Dataset excerpts
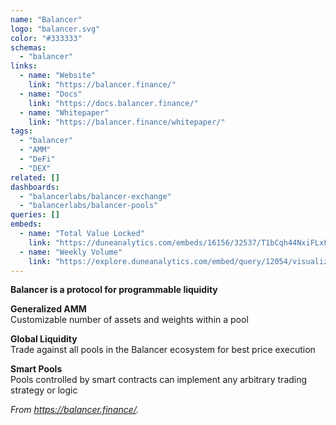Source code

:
```yaml
---
name: "Balancer"
logo: "balancer.svg"
color: "#333333"
schemas:
  - "balancer"
links:
  - name: "Website"
    link: "https://balancer.finance/"
  - name: "Docs"
    link: "https://docs.balancer.finance/"
  - name: "Whitepaper"
    link: "https://balancer.finance/whitepaper/"
tags:
  - "balancer"
  - "AMM"
  - "DeFi"
  - "DEX"
related: []
dashboards: 
  - "balancerlabs/balancer-exchange"
  - "balancerlabs/balancer-pools"
queries: []
embeds:
  - name: "Total Value Locked"
    link: "https://duneanalytics.com/embeds/16156/32537/T1bCqh44NxiFLxFInYBeGnslWTN5AtWOXZZqZyRm" 
  - name: "Weekly Volume"
    link: "https://explore.duneanalytics.com/embed/query/12054/visualization/24005?api_key=dOW94Gbt2IA5UiHyQPHzl7opeF2OG05wTlzy085H" 
---
```


**Balancer is a protocol for programmable liquidity**

**Generalized AMM**  
Customizable number of assets and weights within a pool

**Global Liquidity**  
Trade against all pools in the Balancer ecosystem for best price execution

**Smart Pools**  
Pools controlled by smart contracts can implement any arbitrary trading strategy or logic

*From https://balancer.finance/.*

### TASK DIRECTIONS
Count the lines of the data that hold the string "https", and give that number as the entire reply.

### RESPONSE BOX
6